No diaries or correspondence recording Jane’s thoughts on her choice survive, but it’s no coincidence that most of her novels deal with the difficulty and rarity of mutual love. Later in life, Jane wrote to her niece, advising her to marry for love and love alone. “Having written so much on one side of the question,” she wrote, “I shall turn round & entreat you not to commit yourself farther, & not to think of accepting him unless you really do like him. Anything is to be preferred or endured rather than marrying without Affection.”

Jane’s choice to end her embarrassing engagement was the first foray into the battle for self-definition she would fight for the rest of her life. An outsider by choice, Jane developed a keen sense of observation and sarcasm. She was drawn to parody and self-deprecation, absorbed by the absurd. And what better place to hone her talent than on the drawing-room scandals and small-town romances that surrounded her?

Though she wrote the book that would become Pride and Prejudice eight years before she cemented her single status forever, you wouldn’t know it to read it.

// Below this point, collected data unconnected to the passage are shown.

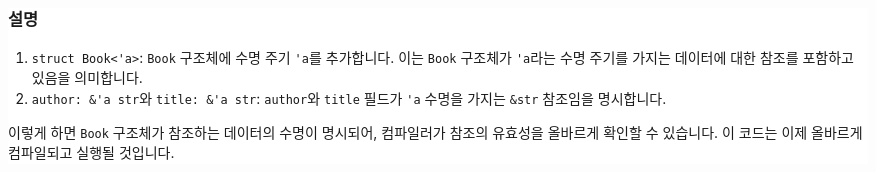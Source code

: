 ### 설명

1. `struct Book<'a>`: `Book` 구조체에 수명 주기 `'a`를 추가합니다. 이는 `Book` 구조체가 `'a`라는 수명 주기를 가지는 데이터에 대한 참조를 포함하고 있음을 의미합니다.
2. `author: &'a str`와 `title: &'a str`: `author`와 `title` 필드가 `'a` 수명을 가지는 `&str` 참조임을 명시합니다.

이렇게 하면 `Book` 구조체가 참조하는 데이터의 수명이 명시되어, 컴파일러가 참조의 유효성을 올바르게 확인할 수 있습니다. 이 코드는 이제 올바르게 컴파일되고 실행될 것입니다.
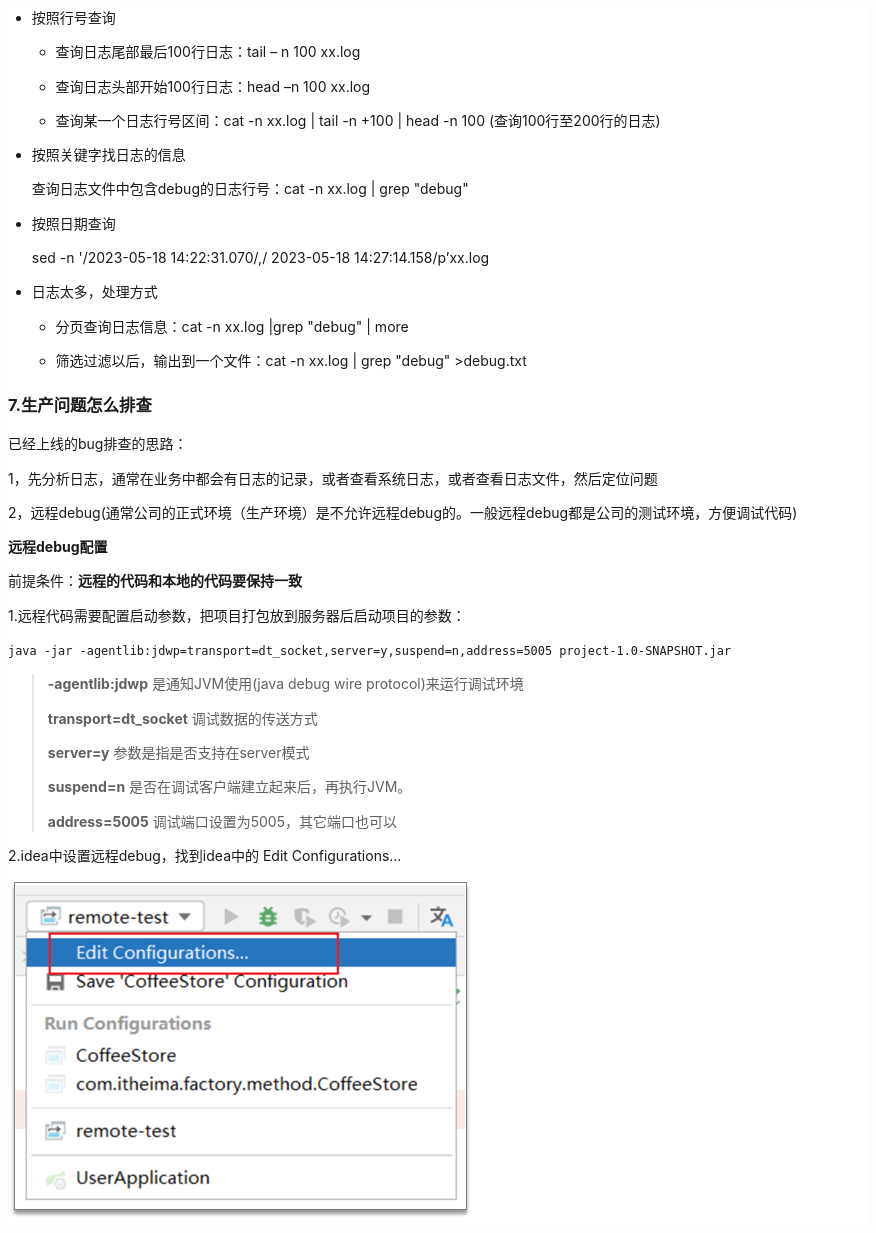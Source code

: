 - 按照行号查询

    - 查询日志尾部最后100行日志：tail – n 100 xx.log

    - 查询日志头部开始100行日志：head –n 100 xx.log

    - 查询某一个日志行号区间：cat -n xx.log | tail -n +100 | head -n 100 (查询100行至200行的日志)

- 按照关键字找日志的信息

  查询日志文件中包含debug的日志行号：cat -n xx.log | grep "debug"

- 按照日期查询

  sed -n '/2023-05-18 14:22:31.070/,/ 2023-05-18 14:27:14.158/p’xx.log

- 日志太多，处理方式

    - 分页查询日志信息：cat -n xx.log |grep "debug" | more

    - 筛选过滤以后，输出到一个文件：cat -n xx.log | grep "debug" >debug.txt

### 7.生产问题怎么排查

已经上线的bug排查的思路：

1，先分析日志，通常在业务中都会有日志的记录，或者查看系统日志，或者查看日志文件，然后定位问题

2，远程debug(通常公司的正式环境（生产环境）是不允许远程debug的。一般远程debug都是公司的测试环境，方便调试代码)

**远程debug配置**

前提条件：**远程的代码和本地的代码要保持一致**

1.远程代码需要配置启动参数，把项目打包放到服务器后启动项目的参数：

```shell
java -jar -agentlib:jdwp=transport=dt_socket,server=y,suspend=n,address=5005 project-1.0-SNAPSHOT.jar
```

> **-agentlib:jdwp**  是通知JVM使用(java debug wire protocol)来运行调试环境
>
>**transport=dt_socket**  调试数据的传送方式
>
>**server=y**  参数是指是否支持在server模式
>
>**suspend=n** 是否在调试客户端建立起来后，再执行JVM。
>
>**address=5005**  调试端口设置为5005，其它端口也可以

2.idea中设置远程debug，找到idea中的 Edit Configurations...

![image-20230521233554657](常见技术场景.assets/image-20230521233554657.png)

Jane must have foreseen her own heroine’s journey toward self-reliance when she took to her pen in 1796, for her most famous book contains not one but two rejected suitors—and a heroine whose sense of self is rivaled only by her creator’s.

Modern women aren’t called upon to attach themselves to the first eligible man who shows his face, but that won’t keep them from seeing themselves in the book’s heroine. Elizabeth Bennet is vital, naughty, saucy, smart. And like her creator, she’s not about to sacrifice herself on the altar of a loveless life. Even in the company of other memorable Austen heroines like worldly Emma Woodhouse or wicked Mary Crawford, Lizzy more than holds her own. Her specialty? Poking holes in the ridiculous. Her cross to bear? A marriage-obsessed family with no money to support its five daughters.

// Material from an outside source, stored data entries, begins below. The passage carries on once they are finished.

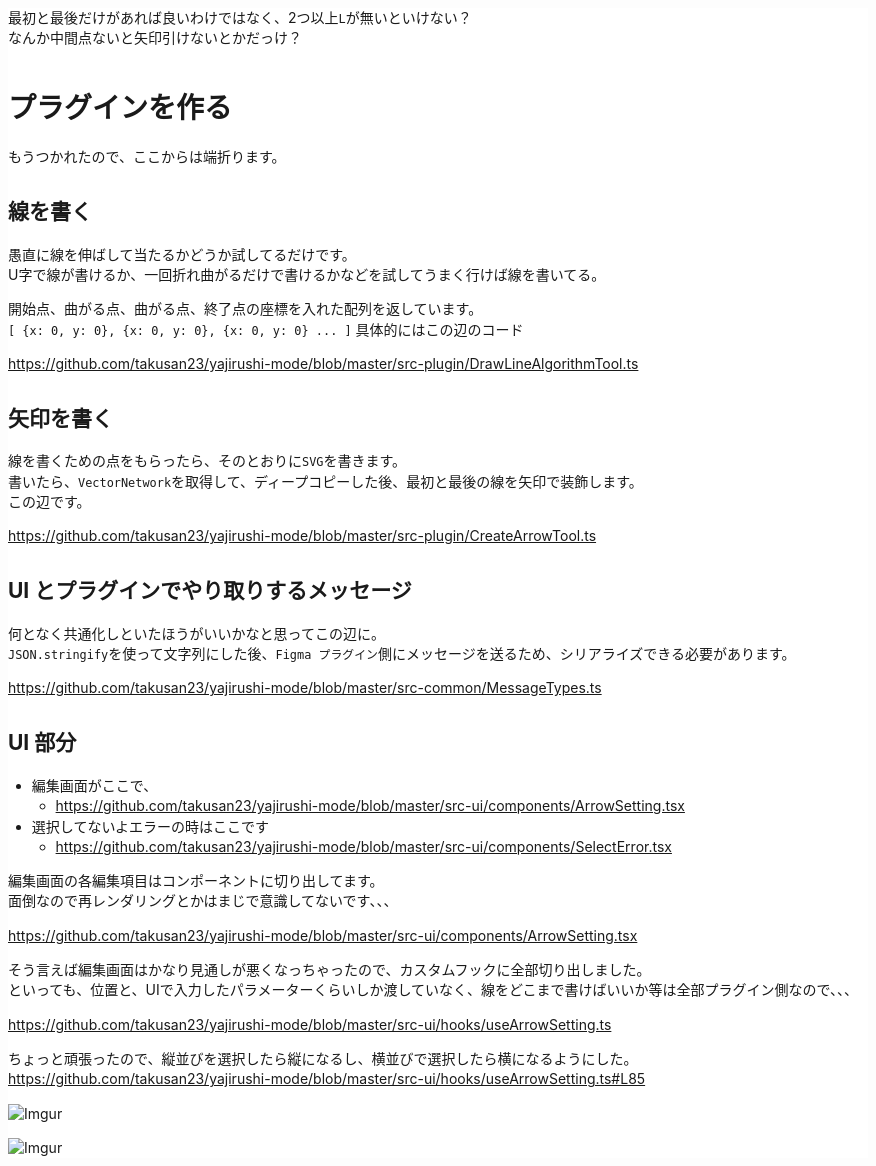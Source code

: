 最初と最後だけがあれば良いわけではなく、2つ以上`L`が無いといけない？  
なんか中間点ないと矢印引けないとかだっけ？

# プラグインを作る
もうつかれたので、ここからは端折ります。

## 線を書く
愚直に線を伸ばして当たるかどうか試してるだけです。  
U字で線が書けるか、一回折れ曲がるだけで書けるかなどを試してうまく行けば線を書いてる。  

開始点、曲がる点、曲がる点、終了点の座標を入れた配列を返しています。  
`[ {x: 0, y: 0}, {x: 0, y: 0}, {x: 0, y: 0} ... ]`
具体的にはこの辺のコード

https://github.com/takusan23/yajirushi-mode/blob/master/src-plugin/DrawLineAlgorithmTool.ts

## 矢印を書く
線を書くための点をもらったら、そのとおりに`SVG`を書きます。  
書いたら、`VectorNetwork`を取得して、ディープコピーした後、最初と最後の線を矢印で装飾します。  
この辺です。  

https://github.com/takusan23/yajirushi-mode/blob/master/src-plugin/CreateArrowTool.ts

## UI とプラグインでやり取りするメッセージ
何となく共通化しといたほうがいいかなと思ってこの辺に。  
`JSON.stringify`を使って文字列にした後、`Figma プラグイン`側にメッセージを送るため、シリアライズできる必要があります。  

https://github.com/takusan23/yajirushi-mode/blob/master/src-common/MessageTypes.ts

## UI 部分
- 編集画面がここで、
    - https://github.com/takusan23/yajirushi-mode/blob/master/src-ui/components/ArrowSetting.tsx
- 選択してないよエラーの時はここです
    - https://github.com/takusan23/yajirushi-mode/blob/master/src-ui/components/SelectError.tsx

編集画面の各編集項目はコンポーネントに切り出してます。  
面倒なので再レンダリングとかはまじで意識してないです、、、

https://github.com/takusan23/yajirushi-mode/blob/master/src-ui/components/ArrowSetting.tsx

そう言えば編集画面はかなり見通しが悪くなっちゃったので、カスタムフックに全部切り出しました。  
といっても、位置と、UIで入力したパラメーターくらいしか渡していなく、線をどこまで書けばいいか等は全部プラグイン側なので、、、

https://github.com/takusan23/yajirushi-mode/blob/master/src-ui/hooks/useArrowSetting.ts

ちょっと頑張ったので、縦並びを選択したら縦になるし、横並びで選択したら横になるようにした。  
https://github.com/takusan23/yajirushi-mode/blob/master/src-ui/hooks/useArrowSetting.ts#L85

![Imgur](https://imgur.com/ExYjO4Q.png)

![Imgur](https://imgur.com/xNrAuhJ.png)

Lizzy’s world is as uptight and constrained as a Regency-era dance, but this heroine isn’t exactly resigned to her fate. She’s happy to cooperate with the social niceties, but when it comes to major life decisions, she knows herself far too well to be taken in by mere words, formalities, or expectations. And nowhere is Lizzy’s raucous, flawed, and decided sense of self more clear or more enticing than in the moments in which she does exactly the opposite of what she is expected to do. When called upon to sit languid in some living room, Lizzy heads out for a bit of exercise in the muddy fields that surround Meryton. When presented with Wickham, a man of few credentials and many charms, she lets her true feelings show. Provoked by her wild sisters, she remains indifferent and ineffably calm. And when proposed to by the wrong man, she refuses to play along.

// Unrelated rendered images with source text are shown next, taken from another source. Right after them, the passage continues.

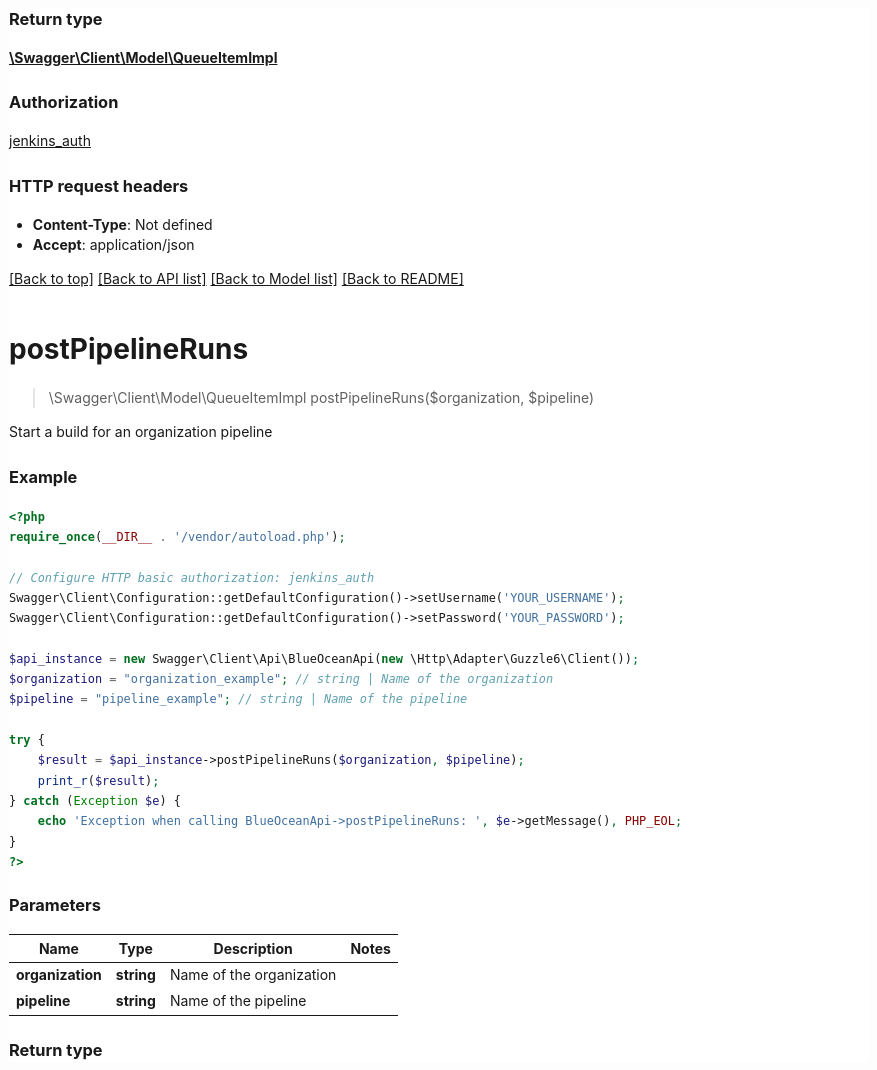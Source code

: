 ### Return type

[**\Swagger\Client\Model\QueueItemImpl**](../Model/QueueItemImpl.md)

### Authorization

[jenkins_auth](../../README.md#jenkins_auth)

### HTTP request headers

 - **Content-Type**: Not defined
 - **Accept**: application/json

[[Back to top]](#) [[Back to API list]](../../README.md#documentation-for-api-endpoints) [[Back to Model list]](../../README.md#documentation-for-models) [[Back to README]](../../README.md)

# **postPipelineRuns**
> \Swagger\Client\Model\QueueItemImpl postPipelineRuns($organization, $pipeline)



Start a build for an organization pipeline

### Example
```php
<?php
require_once(__DIR__ . '/vendor/autoload.php');

// Configure HTTP basic authorization: jenkins_auth
Swagger\Client\Configuration::getDefaultConfiguration()->setUsername('YOUR_USERNAME');
Swagger\Client\Configuration::getDefaultConfiguration()->setPassword('YOUR_PASSWORD');

$api_instance = new Swagger\Client\Api\BlueOceanApi(new \Http\Adapter\Guzzle6\Client());
$organization = "organization_example"; // string | Name of the organization
$pipeline = "pipeline_example"; // string | Name of the pipeline

try {
    $result = $api_instance->postPipelineRuns($organization, $pipeline);
    print_r($result);
} catch (Exception $e) {
    echo 'Exception when calling BlueOceanApi->postPipelineRuns: ', $e->getMessage(), PHP_EOL;
}
?>
```

### Parameters

Name | Type | Description  | Notes
------------- | ------------- | ------------- | -------------
 **organization** | **string**| Name of the organization |
 **pipeline** | **string**| Name of the pipeline |

### Return type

By all unimaginative calculations, bumbling Mr. Collins is the perfect match for Lizzy. After all, he holds the keys to the Bennet property, has a doting patroness, and is more than willing to share his estate in exchange for a fetching wife. But by a heroine’s standards, Mr. Collins is just not going to happen. He’s unattractive, pedantic, stifling… everything a self-respecting heroine must avoid. To her mother’s chagrin, Lizzy runs the other way, roundly rejecting Collins and refusing to place money before love. When her friend Charlotte Lucas accepts Collins instead, Lizzy gives vent to her true feelings:

“To oblige you, I would try to believe almost anything, but no one else could be benefited by such a belief as this; for were I persuaded that Charlotte had any regard for him, I should only think worse of her understanding than I now do of her heart. My dear Jane, Mr. Collins is a conceited, pompous, narrow-minded, silly man; you know he is, as well as I do; and you must feel, as well as I do, that the woman who marries him cannot have a proper way of thinking.”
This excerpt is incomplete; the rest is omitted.